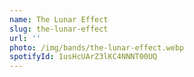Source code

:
 ```yaml
---
name: The Lunar Effect
slug: the-lunar-effect
url: ''
photo: /img/bands/the-lunar-effect.webp
spotifyId: 1usHcUArZ3lKC4NNNT00UQ
---
```

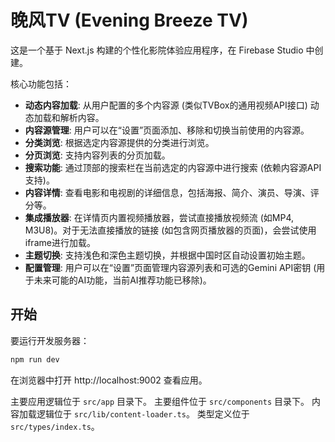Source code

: # 晚风TV (Evening Breeze TV)

这是一个基于 Next.js 构建的个性化影院体验应用程序，在 Firebase Studio 中创建。

核心功能包括：
- **动态内容加载**: 从用户配置的多个内容源 (类似TVBox的通用视频API接口) 动态加载和解析内容。
- **内容源管理**: 用户可以在“设置”页面添加、移除和切换当前使用的内容源。
- **分类浏览**: 根据选定内容源提供的分类进行浏览。
- **分页浏览**: 支持内容列表的分页加载。
- **搜索功能**: 通过顶部的搜索栏在当前选定的内容源中进行搜索 (依赖内容源API支持)。
- **内容详情**: 查看电影和电视剧的详细信息，包括海报、简介、演员、导演、评分等。
- **集成播放器**: 在详情页内置视频播放器，尝试直接播放视频流 (如MP4, M3U8)。对于无法直接播放的链接 (如包含网页播放器的页面)，会尝试使用iframe进行加载。
- **主题切换**: 支持浅色和深色主题切换，并根据中国时区自动设置初始主题。
- **配置管理**: 用户可以在“设置”页面管理内容源列表和可选的Gemini API密钥 (用于未来可能的AI功能，当前AI推荐功能已移除)。

## 开始

要运行开发服务器：
```bash
npm run dev
```
在浏览器中打开 http://localhost:9002 查看应用。

主要应用逻辑位于 `src/app` 目录下。
主要组件位于 `src/components` 目录下。
内容加载逻辑位于 `src/lib/content-loader.ts`。
类型定义位于 `src/types/index.ts`。
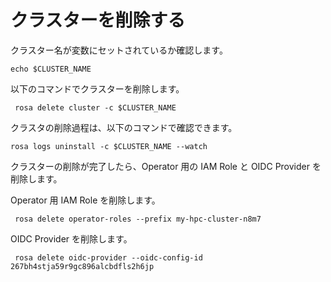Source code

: # クラスターを削除する

クラスター名が変数にセットされているか確認します。

```
echo $CLUSTER_NAME
```

以下のコマンドでクラスターを削除します。

```
 rosa delete cluster -c $CLUSTER_NAME
```

クラスタの削除過程は、以下のコマンドで確認できます。

```
rosa logs uninstall -c $CLUSTER_NAME --watch
```

クラスターの削除が完了したら、Operator 用の IAM Role と OIDC Provider を削除します。

Operator 用 IAM Role を削除します。

```
 rosa delete operator-roles --prefix my-hpc-cluster-n8m7
```

OIDC Provider を削除します。

```
 rosa delete oidc-provider --oidc-config-id 267bh4stja59r9gc896alcbdfls2h6jp
```
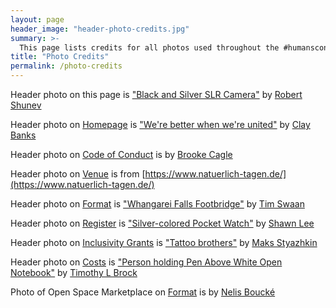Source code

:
 ```yaml
---
layout: page
header_image: "header-photo-credits.jpg"
summary: >-
  This page lists credits for all photos used throughout the #humansconf site.
title: "Photo Credits"
permalink: /photo-credits
---
```


Header photo on this page is ["Black and Silver SLR Camera"](https://unsplash.com/photos/mS1nlYbq1kA) by [Robert Shunev](https://unsplash.com/@rshunev)

Header photo on [Homepage](/) is ["We're better when we're united"](https://unsplash.com/photos/LjqARJaJotc) by [Clay Banks](https://unsplash.com/@claybanks)

Header photo on [Code of Conduct](/code-of-conduct) is by [Brooke Cagle](https://unsplash.com/@brookecagle)

Header photo on [Venue](/venue) is from [https://www.natuerlich-tagen.de/](https://www.natuerlich-tagen.de/)

Header photo on [Format](/format) is ["Whangarei Falls Footbridge"](https://unsplash.com/photos/eOpewngf68w) by [Tim Swaan](https://unsplash.com/@timswaanphotography)

Header photo on [Register](/register) is ["Silver-colored Pocket Watch"](https://unsplash.com/photos/vuEiSEegQAk) by [Shawn Lee](https://unsplash.com/@shawn99lee)

Header photo on [Inclusivity Grants](/inclusivity-grants) is ["Tattoo brothers"](https://unsplash.com/photos/FAebY51RJ_c) by [Maks Styazhkin](https://unsplash.com/@mstyazhkin)

Header photo on [Costs](/costs) is ["Person holding Pen Above White Open Notebook"](https://unsplash.com/photos/_r6X-xFcASk) by [Timothy L Brock](https://unsplash.com/@timothylbrock)

Photo of Open Space Marketplace on [Format](/format) is by [Nelis Boucké](https://twitter.com/nelisboucke/status/1005004812352565249)
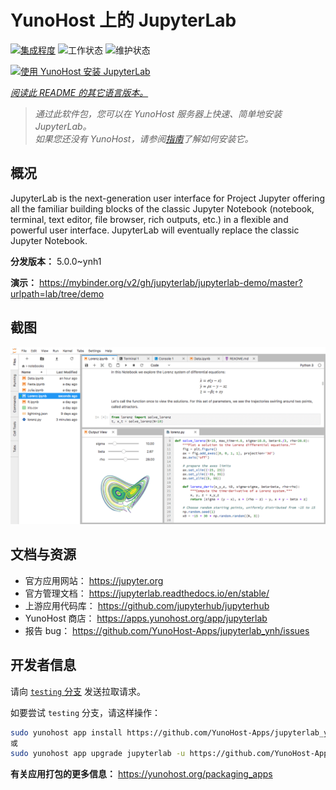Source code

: <!--
注意：此 README 由 <https://github.com/YunoHost/apps/tree/master/tools/readme_generator> 自动生成
请勿手动编辑。
-->

# YunoHost 上的 JupyterLab

[![集成程度](https://dash.yunohost.org/integration/jupyterlab.svg)](https://ci-apps.yunohost.org/ci/apps/jupyterlab/) ![工作状态](https://ci-apps.yunohost.org/ci/badges/jupyterlab.status.svg) ![维护状态](https://ci-apps.yunohost.org/ci/badges/jupyterlab.maintain.svg)

[![使用 YunoHost 安装 JupyterLab](https://install-app.yunohost.org/install-with-yunohost.svg)](https://install-app.yunohost.org/?app=jupyterlab)

*[阅读此 README 的其它语言版本。](./ALL_README.md)*

> *通过此软件包，您可以在 YunoHost 服务器上快速、简单地安装 JupyterLab。*  
> *如果您还没有 YunoHost，请参阅[指南](https://yunohost.org/install)了解如何安装它。*

## 概况

JupyterLab is the next-generation user interface for Project Jupyter offering all the familiar building blocks of the classic Jupyter Notebook (notebook, terminal, text editor, file browser, rich outputs, etc.) in a flexible and powerful user interface. JupyterLab will eventually replace the classic Jupyter Notebook.


**分发版本：** 5.0.0~ynh1

**演示：** <https://mybinder.org/v2/gh/jupyterlab/jupyterlab-demo/master?urlpath=lab/tree/demo>

## 截图

![JupyterLab 的截图](./doc/screenshots/jupyterlab.png)

## 文档与资源

- 官方应用网站： <https://jupyter.org>
- 官方管理文档： <https://jupyterlab.readthedocs.io/en/stable/>
- 上游应用代码库： <https://github.com/jupyterhub/jupyterhub>
- YunoHost 商店： <https://apps.yunohost.org/app/jupyterlab>
- 报告 bug： <https://github.com/YunoHost-Apps/jupyterlab_ynh/issues>

## 开发者信息

请向 [`testing` 分支](https://github.com/YunoHost-Apps/jupyterlab_ynh/tree/testing) 发送拉取请求。

如要尝试 `testing` 分支，请这样操作：

```bash
sudo yunohost app install https://github.com/YunoHost-Apps/jupyterlab_ynh/tree/testing --debug
或
sudo yunohost app upgrade jupyterlab -u https://github.com/YunoHost-Apps/jupyterlab_ynh/tree/testing --debug
```

**有关应用打包的更多信息：** <https://yunohost.org/packaging_apps>
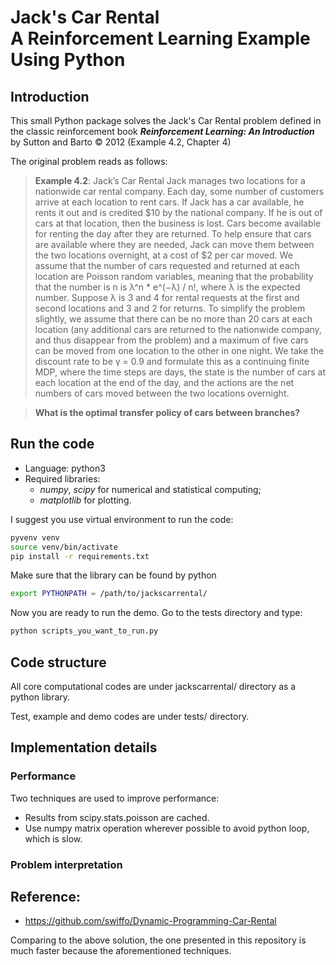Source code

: # Jack's Car Rental <br/> A Reinforcement Learning Example Using Python
## Introduction
This small Python package solves the Jack's Car Rental problem defined 
in the classic reinforcement book 
**_Reinforcement Learning: An Introduction_** by Sutton and Barto &copy; 2012
(Example 4.2, Chapter 4)

The original problem reads as follows:
> **Example 4.2**: 
Jack’s Car Rental Jack manages two locations for a nationwide car rental company.
Each day, some number of customers arrive at each location to rent cars. 
If Jack has a car available, he rents it out and is
credited $10 by the national company. 
If he is out of cars at that location, then the business is lost.
Cars become available for renting the day after they are returned.
To help ensure that cars are available where they are needed,
Jack can move them between the two locations overnight, at a cost of $2 per car moved. 
We assume that the number of cars requested and returned at each location are Poisson random variables, 
meaning that the probability that the number is n is λ^n * e^(−λ) / n!, 
where λ is the expected number. 
Suppose λ is 3 and 4 for rental requests at the first and second locations and 3 and 2 for returns. 
To simplify the problem slightly, we assume that there can be no more than 20 cars at each location 
(any additional cars are returned to the nationwide company, 
and thus disappear from the problem) 
and a maximum of five cars can be moved from one location to the other in one night. 
We take the discount rate to be γ = 0.9 and formulate this as a continuing finite MDP, 
where the time steps are days, 
the state is the number of cars at each location at the end of the day, 
and the actions are the net numbers of cars moved between the two locations overnight.

> **What is the optimal transfer policy of cars between branches?**


## Run the code
- Language: python3
- Required libraries: 
    - *numpy*, *scipy* for numerical and statistical computing; 
    - *matplotlib* for plotting.

I suggest you use virtual environment to run the code:
```bash
pyvenv venv
source venv/bin/activate
pip install -r requirements.txt
```

Make sure that the library can be found by python
```bash
export PYTHONPATH = /path/to/jackscarrental/
```

Now you are ready to run the demo.
Go to the tests directory and type:
```bash
python scripts_you_want_to_run.py
```
## Code structure
All core computational codes are under jackscarrental/ directory 
as a python library.

Test, example and demo codes are under tests/ directory.

## Implementation details

### Performance
Two techniques are used to improve performance:
- Results from scipy.stats.poisson are cached.
- Use numpy matrix operation wherever possible to avoid python loop, which is slow.

### Problem interpretation


## Reference:
- https://github.com/swiffo/Dynamic-Programming-Car-Rental

Comparing to the above solution, the one presented in this repository is much faster because the aforementioned techniques.  

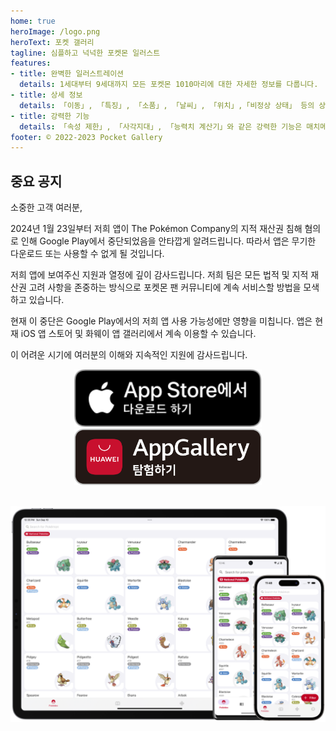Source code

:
 ```yaml
---
home: true
heroImage: /logo.png
heroText: 포켓 갤러리
tagline: 심플하고 넉넉한 포켓몬 일러스트
features:
- title: 완벽한 일러스트레이션
  details: 1세대부터 9세대까지 모든 포켓몬 1010마리에 대한 자세한 정보를 다룹니다.
- title: 상세 정보
  details: 「이동」, 「특징」, 「소품」, 「날씨」, 「위치」,「비정상 상태」 등의 상세 정보를 제공합니다.
- title: 강력한 기능
  details: 「속성 제한」, 「사각지대」, 「능력치 계산기」와 같은 강력한 기능은 매치메이킹 애호가를 위해 특별히 설계되었습니다.
footer: © 2022-2023 Pocket Gallery
---
```


## 중요 공지

소중한 고객 여러분,

2024년 1월 23일부터 저희 앱이 The Pokémon Company의 지적 재산권 침해 혐의로 인해 Google Play에서 중단되었음을 안타깝게 알려드립니다. 따라서 앱은 무기한 다운로드 또는 사용할 수 없게 될 것입니다.

저희 앱에 보여주신 지원과 열정에 깊이 감사드립니다. 저희 팀은 모든 법적 및 지적 재산권 고려 사항을 존중하는 방식으로 포켓몬 팬 커뮤니티에 계속 서비스할 방법을 모색하고 있습니다.

현재 이 중단은 Google Play에서의 저희 앱 사용 가능성에만 영향을 미칩니다. 앱은 현재 iOS 앱 스토어 및 화웨이 앱 갤러리에서 계속 이용할 수 있습니다.

이 어려운 시기에 여러분의 이해와 지속적인 지원에 감사드립니다.

<a href="https://apps.apple.com/us/app/pocket-gallery-app/id6464266038">
<div align="center">
<img src="../.vuepress/public/app-store-badge-ko.svg" alt="hero" style="width: 300px;"/>
</div>
</a>

<!-- <a href="https://play.google.com/store/apps/details?id=com.eurekaffeine.pokedex">
<div align="center">
<img src="../.vuepress/public/google-play-badge-ko.png" alt="hero" style="width: 300px;"/>
</div>
</a> -->

<a href="https://url.cloud.huawei.com/nlFEFYg8Cc?shareTo=qrcode">
<div align="center">
<img src="../.vuepress/public/app-gallery-badge-ko.svg" alt="hero" style="width: 300px;"/>
</div>
</a>

\
![hero](../.vuepress/public/hero.png)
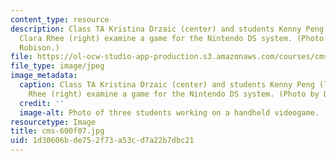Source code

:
 ```yaml
---
content_type: resource
description: Class TA Kristina Drzaic (center) and students Kenny Peng (left) and
  Clara Rhee (right) examine a game for the Nintendo DS system. (Photo by Dr. Alice
  Robison.)
file: https://ol-ocw-studio-app-production.s3.amazonaws.com/courses/cms-600-videogame-theory-and-analysis-fall-2007/1d30606bde752f73a53cd7a22b7dbc21_cms-600f07.jpg
file_type: image/jpeg
image_metadata:
  caption: Class TA Kristina Drzaic (center) and students Kenny Peng (left) and Clara
    Rhee (right) examine a game for the Nintendo DS system. (Photo by Dr. Alice Robison.)
  credit: ''
  image-alt: Photo of three students working on a handheld videogame.
resourcetype: Image
title: cms-600f07.jpg
uid: 1d30606b-de75-2f73-a53c-d7a22b7dbc21
---
```

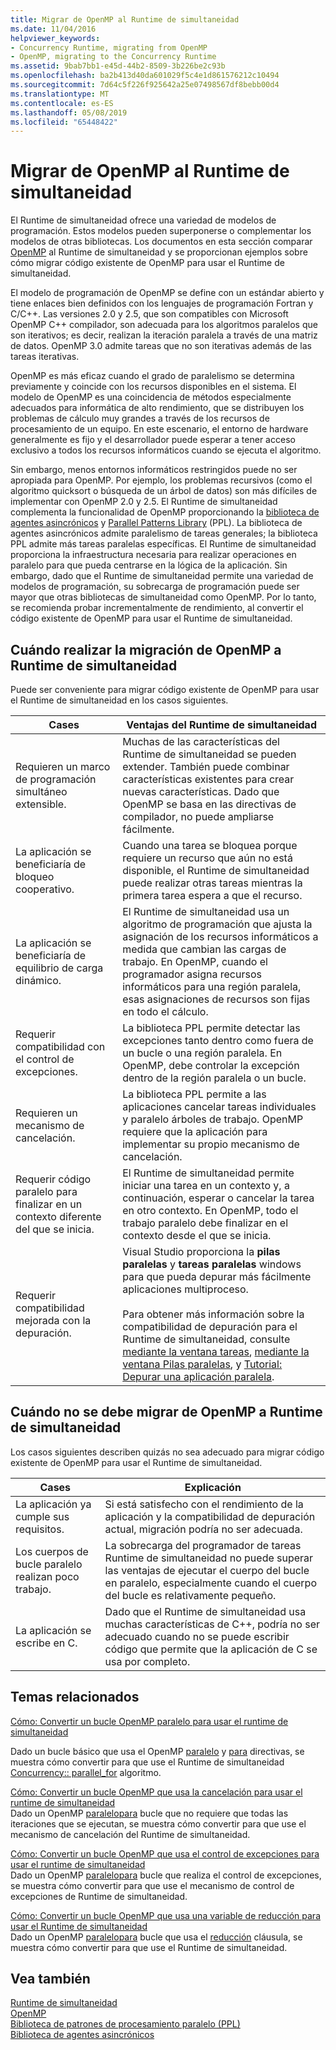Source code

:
 ```yaml
---
title: Migrar de OpenMP al Runtime de simultaneidad
ms.date: 11/04/2016
helpviewer_keywords:
- Concurrency Runtime, migrating from OpenMP
- OpenMP, migrating to the Concurrency Runtime
ms.assetid: 9bab7bb1-e45d-44b2-8509-3b226be2c93b
ms.openlocfilehash: ba2b413d40da601029f5c4e1d861576212c10494
ms.sourcegitcommit: 7d64c5f226f925642a25e07498567df8bebb00d4
ms.translationtype: MT
ms.contentlocale: es-ES
ms.lasthandoff: 05/08/2019
ms.locfileid: "65448422"
---
```

# <a name="migrating-from-openmp-to-the-concurrency-runtime"></a>Migrar de OpenMP al Runtime de simultaneidad

El Runtime de simultaneidad ofrece una variedad de modelos de programación. Estos modelos pueden superponerse o complementar los modelos de otras bibliotecas. Los documentos en esta sección comparar [OpenMP](../../parallel/concrt/comparing-the-concurrency-runtime-to-other-concurrency-models.md#openmp) al Runtime de simultaneidad y se proporcionan ejemplos sobre cómo migrar código existente de OpenMP para usar el Runtime de simultaneidad.

El modelo de programación de OpenMP se define con un estándar abierto y tiene enlaces bien definidos con los lenguajes de programación Fortran y C/C++. Las versiones 2.0 y 2.5, que son compatibles con Microsoft OpenMP C++ compilador, son adecuada para los algoritmos paralelos que son iterativos; es decir, realizan la iteración paralela a través de una matriz de datos. OpenMP 3.0 admite tareas que no son iterativas además de las tareas iterativas.

OpenMP es más eficaz cuando el grado de paralelismo se determina previamente y coincide con los recursos disponibles en el sistema. El modelo de OpenMP es una coincidencia de métodos especialmente adecuados para informática de alto rendimiento, que se distribuyen los problemas de cálculo muy grandes a través de los recursos de procesamiento de un equipo. En este escenario, el entorno de hardware generalmente es fijo y el desarrollador puede esperar a tener acceso exclusivo a todos los recursos informáticos cuando se ejecuta el algoritmo.

Sin embargo, menos entornos informáticos restringidos puede no ser apropiada para OpenMP. Por ejemplo, los problemas recursivos (como el algoritmo quicksort o búsqueda de un árbol de datos) son más difíciles de implementar con OpenMP 2.0 y 2.5. El Runtime de simultaneidad complementa la funcionalidad de OpenMP proporcionando la [biblioteca de agentes asincrónicos](../../parallel/concrt/asynchronous-agents-library.md) y [Parallel Patterns Library](../../parallel/concrt/parallel-patterns-library-ppl.md) (PPL). La biblioteca de agentes asincrónicos admite paralelismo de tareas generales; la biblioteca PPL admite más tareas paralelas específicas. El Runtime de simultaneidad proporciona la infraestructura necesaria para realizar operaciones en paralelo para que pueda centrarse en la lógica de la aplicación. Sin embargo, dado que el Runtime de simultaneidad permite una variedad de modelos de programación, su sobrecarga de programación puede ser mayor que otras bibliotecas de simultaneidad como OpenMP. Por lo tanto, se recomienda probar incrementalmente de rendimiento, al convertir el código existente de OpenMP para usar el Runtime de simultaneidad.

## <a name="when-to-migrate-from-openmp-to-the-concurrency-runtime"></a>Cuándo realizar la migración de OpenMP a Runtime de simultaneidad

Puede ser conveniente para migrar código existente de OpenMP para usar el Runtime de simultaneidad en los casos siguientes.

|Cases|Ventajas del Runtime de simultaneidad|
|-----------|-------------------------------------------|
|Requieren un marco de programación simultáneo extensible.|Muchas de las características del Runtime de simultaneidad se pueden extender. También puede combinar características existentes para crear nuevas características. Dado que OpenMP se basa en las directivas de compilador, no puede ampliarse fácilmente.|
|La aplicación se beneficiaría de bloqueo cooperativo.|Cuando una tarea se bloquea porque requiere un recurso que aún no está disponible, el Runtime de simultaneidad puede realizar otras tareas mientras la primera tarea espera a que el recurso.|
|La aplicación se beneficiaría de equilibrio de carga dinámico.|El Runtime de simultaneidad usa un algoritmo de programación que ajusta la asignación de los recursos informáticos a medida que cambian las cargas de trabajo. En OpenMP, cuando el programador asigna recursos informáticos para una región paralela, esas asignaciones de recursos son fijas en todo el cálculo.|
|Requerir compatibilidad con el control de excepciones.|La biblioteca PPL permite detectar las excepciones tanto dentro como fuera de un bucle o una región paralela. En OpenMP, debe controlar la excepción dentro de la región paralela o un bucle.|
|Requieren un mecanismo de cancelación.|La biblioteca PPL permite a las aplicaciones cancelar tareas individuales y paralelo árboles de trabajo. OpenMP requiere que la aplicación para implementar su propio mecanismo de cancelación.|
|Requerir código paralelo para finalizar en un contexto diferente del que se inicia.|El Runtime de simultaneidad permite iniciar una tarea en un contexto y, a continuación, esperar o cancelar la tarea en otro contexto. En OpenMP, todo el trabajo paralelo debe finalizar en el contexto desde el que se inicia.|
|Requerir compatibilidad mejorada con la depuración.|Visual Studio proporciona la **pilas paralelas** y **tareas paralelas** windows para que pueda depurar más fácilmente aplicaciones multiproceso.<br /><br /> Para obtener más información sobre la compatibilidad de depuración para el Runtime de simultaneidad, consulte [mediante la ventana tareas](/visualstudio/debugger/using-the-tasks-window), [mediante la ventana Pilas paralelas](/visualstudio/debugger/using-the-parallel-stacks-window), y [Tutorial: Depurar una aplicación paralela](/visualstudio/debugger/walkthrough-debugging-a-parallel-application).|

## <a name="when-not-to-migrate-from-openmp-to-the-concurrency-runtime"></a>Cuándo no se debe migrar de OpenMP a Runtime de simultaneidad

Los casos siguientes describen quizás no sea adecuado para migrar código existente de OpenMP para usar el Runtime de simultaneidad.

|Cases|Explicación|
|-----------|-----------------|
|La aplicación ya cumple sus requisitos.|Si está satisfecho con el rendimiento de la aplicación y la compatibilidad de depuración actual, migración podría no ser adecuada.|
|Los cuerpos de bucle paralelo realizan poco trabajo.|La sobrecarga del programador de tareas Runtime de simultaneidad no puede superar las ventajas de ejecutar el cuerpo del bucle en paralelo, especialmente cuando el cuerpo del bucle es relativamente pequeño.|
|La aplicación se escribe en C.|Dado que el Runtime de simultaneidad usa muchas características de C++, podría no ser adecuado cuando no se puede escribir código que permite que la aplicación de C se usa por completo.|

## <a name="related-topics"></a>Temas relacionados

[Cómo: Convertir un bucle OpenMP paralelo para usar el runtime de simultaneidad](../../parallel/concrt/how-to-convert-an-openmp-parallel-for-loop-to-use-the-concurrency-runtime.md)

Dado un bucle básico que usa el OpenMP [paralelo](../../parallel/concrt/how-to-use-parallel-invoke-to-write-a-parallel-sort-routine.md#parallel) y [para](../../parallel/openmp/reference/for-openmp.md) directivas, se muestra cómo convertir para que use el Runtime de simultaneidad [Concurrency:: parallel_for](reference/concurrency-namespace-functions.md#parallel_for) algoritmo.

[Cómo: Convertir un bucle OpenMP que usa la cancelación para usar el runtime de simultaneidad](../../parallel/concrt/convert-an-openmp-loop-that-uses-cancellation.md)<br/>
Dado un OpenMP [paralelo](../../parallel/concrt/how-to-use-parallel-invoke-to-write-a-parallel-sort-routine.md#parallel)[para](../../parallel/openmp/reference/for-openmp.md) bucle que no requiere que todas las iteraciones que se ejecutan, se muestra cómo convertir para que use el mecanismo de cancelación del Runtime de simultaneidad.

[Cómo: Convertir un bucle OpenMP que usa el control de excepciones para usar el runtime de simultaneidad](../../parallel/concrt/convert-an-openmp-loop-that-uses-exception-handling.md)<br/>
Dado un OpenMP [paralelo](../../parallel/concrt/how-to-use-parallel-invoke-to-write-a-parallel-sort-routine.md#parallel)[para](../../parallel/openmp/reference/for-openmp.md) bucle que realiza el control de excepciones, se muestra cómo convertir para que use el mecanismo de control de excepciones de Runtime de simultaneidad.

[Cómo: Convertir un bucle OpenMP que usa una variable de reducción para usar el Runtime de simultaneidad](../../parallel/concrt/convert-an-openmp-loop-that-uses-a-reduction-variable.md)<br/>
Dado un OpenMP [paralelo](../../parallel/concrt/how-to-use-parallel-invoke-to-write-a-parallel-sort-routine.md#parallel)[para](../../parallel/openmp/reference/for-openmp.md) bucle que usa el [reducción](../../parallel/openmp/reference/reduction.md) cláusula, se muestra cómo convertir para que use el Runtime de simultaneidad.

## <a name="see-also"></a>Vea también

[Runtime de simultaneidad](../../parallel/concrt/concurrency-runtime.md)<br/>
[OpenMP](../../parallel/concrt/comparing-the-concurrency-runtime-to-other-concurrency-models.md#openmp)<br/>
[Biblioteca de patrones de procesamiento paralelo (PPL)](../../parallel/concrt/parallel-patterns-library-ppl.md)<br/>
[Biblioteca de agentes asincrónicos](../../parallel/concrt/asynchronous-agents-library.md)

→ Aim of the exercise
The answer must be an exact copy of the lines above, from the start of the records through the line with "- **动态内容加载**: 从用户配置的多个内容源", and of nothing else; no pictures belong in it.

→ Response area
Source code

:
 ```yaml
---
name: The Lunar Effect
slug: the-lunar-effect
url: ''
photo: /img/bands/the-lunar-effect.webp
spotifyId: 1usHcUArZ3lKC4NNNT00UQ
---
```

Source code

: # 晚风TV (Evening Breeze TV)

这是一个基于 Next.js 构建的个性化影院体验应用程序，在 Firebase Studio 中创建。

核心功能包括：
- **动态内容加载**: 从用户配置的多个内容源 (类似TVBox的通用视频API接口) 动态加载和解析内容。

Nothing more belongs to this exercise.